What you should do:
In the records below, find every line that contains "pascal" and list it.

[Rendered images with source text]
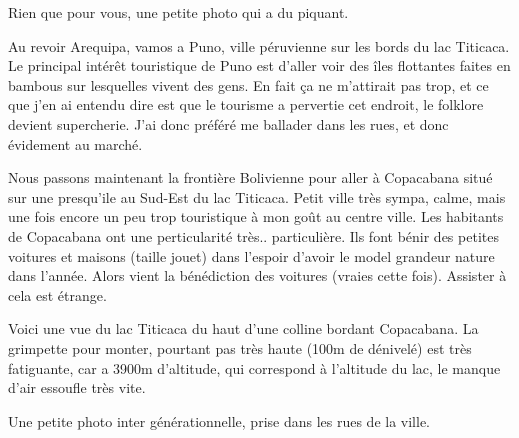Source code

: \begin{multicols}{2}

Rien que pour vous, une petite photo qui a du piquant.


Au revoir Arequipa, vamos a Puno, ville péruvienne sur les bords du lac Titicaca. Le principal intérêt touristique de Puno est d'aller voir des îles flottantes faites en bambous sur lesquelles vivent des gens. En fait ça ne m'attirait pas trop, et ce que j'en ai entendu dire est que le tourisme a pervertie cet endroit, le folklore devient supercherie. J'ai donc préféré me ballader dans les rues, et donc évidement au marché.


Nous passons maintenant la frontière Bolivienne pour aller à Copacabana situé sur une presqu'ile au Sud-Est du lac Titicaca. Petit ville très sympa, calme, mais une fois encore un peu trop touristique à mon goût au centre ville. Les habitants de Copacabana ont une perticularité très.. particulière. Ils font bénir des petites voitures et maisons (taille jouet) dans l'espoir d'avoir le model grandeur nature dans l'année. Alors vient la bénédiction des voitures (vraies cette fois). Assister à cela est étrange.


Voici une vue du lac Titicaca du haut d'une colline bordant Copacabana. La grimpette pour monter, pourtant pas très haute (100m de dénivelé) est très fatiguante, car a 3900m d'altitude, qui correspond à l'altitude du lac, le manque d'air essoufle très vite.


Une petite photo inter générationnelle, prise dans les rues de la ville.


\end{multicols}
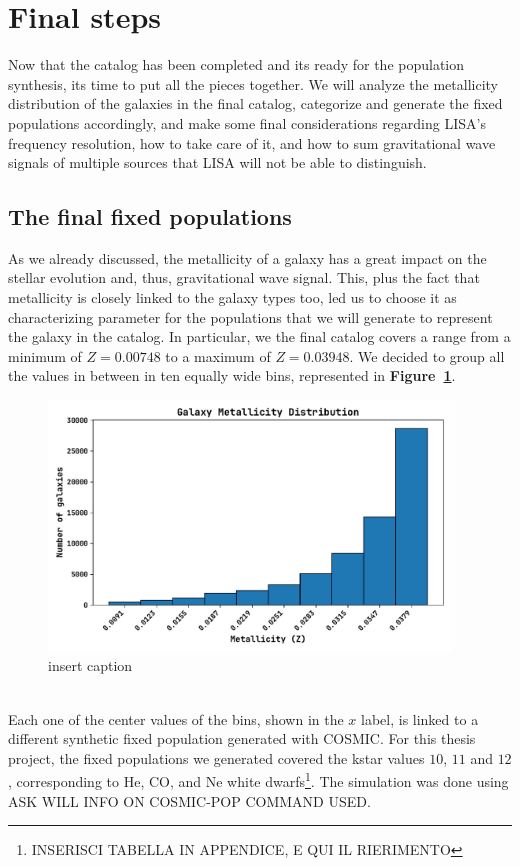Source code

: \section{Final steps}
Now that the catalog has been completed and its ready for the population synthesis, its time to put all the pieces together.
We will analyze the metallicity distribution of the galaxies in the final catalog, categorize and generate the fixed populations accordingly, and make some final considerations regarding LISA's frequency resolution, how to take care of it, and how to sum gravitational wave signals of multiple sources that LISA will not be able to distinguish. 

\subsection{The final fixed populations}
As we already discussed, the metallicity of a galaxy has a great impact on the stellar evolution and, thus, gravitational wave signal.
This, plus the fact that metallicity is closely linked to the galaxy types too, led us to choose it as characterizing parameter for the populations that we will generate to represent the galaxy in the catalog.
In particular, we the final catalog covers a range from a minimum of $ Z= 0.00748$ to a maximum of $Z= 0.03948$.
We decided to group all the values in between in ten equally wide bins, represented in \textbf{Figure~\ref{fig: Z distribution of final catalog}}.
\begin{figure}[h!]
    \begin{center}
        \includegraphics[width=0.95\textwidth]{images/z_distro_gwgc_completed_ZOA.pdf}
    \end{center}
    \caption{insert caption}\label{fig: Z distribution of final catalog}
\end{figure}\\
Each one of the center values of the bins, shown in the $x$ label, is linked to a different synthetic fixed population generated with COSMIC.
For this thesis project, the fixed populations we generated covered the kstar values $10$, $11$ and $12$, corresponding to He, CO, and Ne white dwarfs\footnote{INSERISCI TABELLA IN APPENDICE, E QUI IL RIERIMENTO}.
The simulation was done using ASK WILL INFO ON COSMIC-POP COMMAND USED.

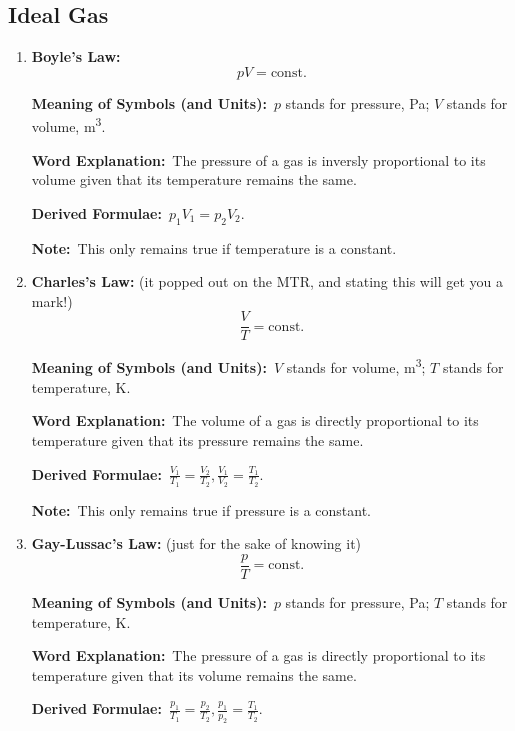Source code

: \documentclass[8pt]{article}
\newcommand{\MeanSymb}{\textbf{Meaning of Symbols (and Units):}\ }
\newcommand{\WordExpl}{\textbf{Word Explanation:}\ }
\newcommand{\DeriForm}{\textbf{Derived Formulae:}\ }
\newcommand{\Note}{\textbf{Note:}\ }
\begin{document}
        \subsection{Ideal Gas}
            \begin{enumerate}
                \item \textbf{Boyle's Law:}
                \[
                    pV = \mathrm{const.}
                \]

                \MeanSymb \(p\) stands for pressure, \unit{\pascal}; \(V\) stands for volume, \unit{\metre \cubed}.

                \WordExpl The pressure of a gas is inversly proportional to its volume given that its temperature remains the same.

                \DeriForm \(p_1 V_1 = p_2 V_2\).

                \Note This only remains true if temperature is a constant.
                
                \item \textbf{Charles's Law:} (it popped out on the MTR, and stating this will get you a mark!)
                \[
                    \frac{V}{T} = \mathrm{const.}
                \]

                \MeanSymb \(V\) stands for volume, \unit{\metre \cubed}; \(T\) stands for temperature, \unit{\kelvin}.

                \WordExpl The volume of a gas is directly proportional to its temperature given that its pressure remains the same.

                \DeriForm \(\frac{V_1}{T_1} = \frac{V_2}{T_2}, \frac{V_1}{V_2} = \frac{T_1}{T_2}\).

                \Note This only remains true if pressure is a constant.
                
                \item \textbf{Gay-Lussac's Law:} (just for the sake of knowing it)
                \[
                    \frac{p}{T} = \mathrm{const.}
                \]

                \MeanSymb \(p\) stands for pressure, \unit{\pascal}; \(T\) stands for temperature, \unit{\kelvin}.

                \WordExpl The pressure of a gas is directly proportional to its temperature given that its volume remains the same.

                \DeriForm \(\frac{p_1}{T_1} = \frac{p_2}{T_2}, \frac{p_1}{p_2} = \frac{T_1}{T_2}\).


\end{enumerate}
\end{document}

Exercise solution:
                \MeanSymb \(p\) stands for pressure, \unit{\pascal}; \(V\) stands for volume, \unit{\metre \cubed}.
                \MeanSymb \(p\) stands for pressure, \unit{\pascal}; \(T\) stands for temperature, \unit{\kelvin}.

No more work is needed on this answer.